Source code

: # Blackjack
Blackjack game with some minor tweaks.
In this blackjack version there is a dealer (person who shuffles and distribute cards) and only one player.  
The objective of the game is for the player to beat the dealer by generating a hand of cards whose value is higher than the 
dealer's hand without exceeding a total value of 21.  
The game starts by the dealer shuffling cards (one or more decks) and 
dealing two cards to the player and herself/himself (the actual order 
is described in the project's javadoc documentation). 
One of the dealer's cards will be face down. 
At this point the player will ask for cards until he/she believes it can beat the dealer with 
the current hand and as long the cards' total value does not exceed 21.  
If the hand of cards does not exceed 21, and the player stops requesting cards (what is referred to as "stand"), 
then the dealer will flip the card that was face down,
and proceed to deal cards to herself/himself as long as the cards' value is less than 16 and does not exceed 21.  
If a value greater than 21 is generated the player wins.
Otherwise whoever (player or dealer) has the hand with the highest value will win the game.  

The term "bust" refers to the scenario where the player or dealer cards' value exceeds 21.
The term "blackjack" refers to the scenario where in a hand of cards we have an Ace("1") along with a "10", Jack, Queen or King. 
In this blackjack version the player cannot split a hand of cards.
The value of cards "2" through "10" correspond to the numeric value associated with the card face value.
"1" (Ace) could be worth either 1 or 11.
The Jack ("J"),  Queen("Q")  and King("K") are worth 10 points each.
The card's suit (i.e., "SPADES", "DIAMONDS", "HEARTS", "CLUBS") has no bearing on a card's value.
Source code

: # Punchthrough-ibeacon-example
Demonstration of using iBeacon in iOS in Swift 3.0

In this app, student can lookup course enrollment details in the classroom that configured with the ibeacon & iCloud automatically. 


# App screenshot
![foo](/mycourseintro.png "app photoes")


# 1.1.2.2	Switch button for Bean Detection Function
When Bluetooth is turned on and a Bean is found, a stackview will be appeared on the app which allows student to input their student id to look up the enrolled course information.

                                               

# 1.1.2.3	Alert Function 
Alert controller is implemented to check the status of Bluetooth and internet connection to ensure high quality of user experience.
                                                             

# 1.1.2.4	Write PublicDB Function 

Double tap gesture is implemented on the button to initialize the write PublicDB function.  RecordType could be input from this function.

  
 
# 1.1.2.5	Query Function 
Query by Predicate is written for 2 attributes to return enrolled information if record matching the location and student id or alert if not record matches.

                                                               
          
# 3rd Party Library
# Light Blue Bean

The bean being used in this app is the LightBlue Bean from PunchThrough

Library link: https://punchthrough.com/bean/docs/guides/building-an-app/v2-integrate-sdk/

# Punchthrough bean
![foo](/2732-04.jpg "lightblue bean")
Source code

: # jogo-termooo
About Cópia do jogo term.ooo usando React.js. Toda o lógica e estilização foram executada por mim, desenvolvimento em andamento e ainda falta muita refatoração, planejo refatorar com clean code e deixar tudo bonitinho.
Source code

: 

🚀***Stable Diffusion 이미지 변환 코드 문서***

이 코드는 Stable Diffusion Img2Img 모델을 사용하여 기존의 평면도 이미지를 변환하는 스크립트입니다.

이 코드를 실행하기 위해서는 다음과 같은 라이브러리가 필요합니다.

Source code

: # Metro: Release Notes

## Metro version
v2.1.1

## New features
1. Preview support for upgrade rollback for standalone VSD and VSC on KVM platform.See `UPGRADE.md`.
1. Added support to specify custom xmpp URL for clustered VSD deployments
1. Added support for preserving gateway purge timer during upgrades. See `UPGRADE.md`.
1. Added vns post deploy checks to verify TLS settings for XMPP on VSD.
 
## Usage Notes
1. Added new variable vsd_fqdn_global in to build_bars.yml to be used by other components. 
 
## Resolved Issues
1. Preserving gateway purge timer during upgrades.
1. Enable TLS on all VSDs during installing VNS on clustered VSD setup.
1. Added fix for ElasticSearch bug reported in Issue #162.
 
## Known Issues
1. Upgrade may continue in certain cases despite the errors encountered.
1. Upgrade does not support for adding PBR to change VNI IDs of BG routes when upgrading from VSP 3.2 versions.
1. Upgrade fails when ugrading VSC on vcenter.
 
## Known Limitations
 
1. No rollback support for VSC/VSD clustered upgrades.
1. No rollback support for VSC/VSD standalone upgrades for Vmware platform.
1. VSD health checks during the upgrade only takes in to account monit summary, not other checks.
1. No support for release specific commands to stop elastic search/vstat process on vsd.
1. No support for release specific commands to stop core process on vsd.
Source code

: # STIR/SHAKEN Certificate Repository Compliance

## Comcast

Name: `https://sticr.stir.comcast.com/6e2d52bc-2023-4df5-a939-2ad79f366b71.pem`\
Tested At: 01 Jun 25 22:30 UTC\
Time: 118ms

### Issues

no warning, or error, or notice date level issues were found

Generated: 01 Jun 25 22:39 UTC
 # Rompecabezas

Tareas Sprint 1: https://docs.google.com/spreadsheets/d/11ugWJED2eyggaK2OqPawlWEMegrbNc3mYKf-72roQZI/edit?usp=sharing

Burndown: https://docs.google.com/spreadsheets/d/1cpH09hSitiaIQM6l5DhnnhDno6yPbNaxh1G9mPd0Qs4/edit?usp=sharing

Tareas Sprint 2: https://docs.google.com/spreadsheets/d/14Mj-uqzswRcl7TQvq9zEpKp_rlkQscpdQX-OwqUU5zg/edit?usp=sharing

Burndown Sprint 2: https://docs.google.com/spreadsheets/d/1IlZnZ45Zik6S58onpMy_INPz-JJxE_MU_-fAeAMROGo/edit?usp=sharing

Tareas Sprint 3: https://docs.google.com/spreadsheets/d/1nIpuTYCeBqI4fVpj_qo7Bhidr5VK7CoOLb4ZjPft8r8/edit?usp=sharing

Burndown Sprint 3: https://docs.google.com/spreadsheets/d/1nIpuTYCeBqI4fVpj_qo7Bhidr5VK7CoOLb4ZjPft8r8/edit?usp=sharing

- WORK TO BE COMPLETED
Return, word for word, the lines of the data above from the line with "and proceed to" through the line with "# 3rd Party Library", inclusive.

- RESULT FOR THIS TASK
and proceed to deal cards to herself/himself as long as the cards' value is less than 16 and does not exceed 21.  
If a value greater than 21 is generated the player wins.
Otherwise whoever (player or dealer) has the hand with the highest value will win the game.  

The term "bust" refers to the scenario where the player or dealer cards' value exceeds 21.
The term "blackjack" refers to the scenario where in a hand of cards we have an Ace("1") along with a "10", Jack, Queen or King. 
In this blackjack version the player cannot split a hand of cards.
The value of cards "2" through "10" correspond to the numeric value associated with the card face value.
"1" (Ace) could be worth either 1 or 11.
The Jack ("J"),  Queen("Q")  and King("K") are worth 10 points each.
The card's suit (i.e., "SPADES", "DIAMONDS", "HEARTS", "CLUBS") has no bearing on a card's value.
Source code

: # Punchthrough-ibeacon-example
Demonstration of using iBeacon in iOS in Swift 3.0

In this app, student can lookup course enrollment details in the classroom that configured with the ibeacon & iCloud automatically. 


# App screenshot
![foo](/mycourseintro.png "app photoes")


# 1.1.2.2	Switch button for Bean Detection Function
When Bluetooth is turned on and a Bean is found, a stackview will be appeared on the app which allows student to input their student id to look up the enrolled course information.

                                               

# 1.1.2.3	Alert Function 
Alert controller is implemented to check the status of Bluetooth and internet connection to ensure high quality of user experience.
                                                             

# 1.1.2.4	Write PublicDB Function 

Double tap gesture is implemented on the button to initialize the write PublicDB function.  RecordType could be input from this function.

  
 
# 1.1.2.5	Query Function 
Query by Predicate is written for 2 attributes to return enrolled information if record matching the location and student id or alert if not record matches.

                                                               
          
# 3rd Party Library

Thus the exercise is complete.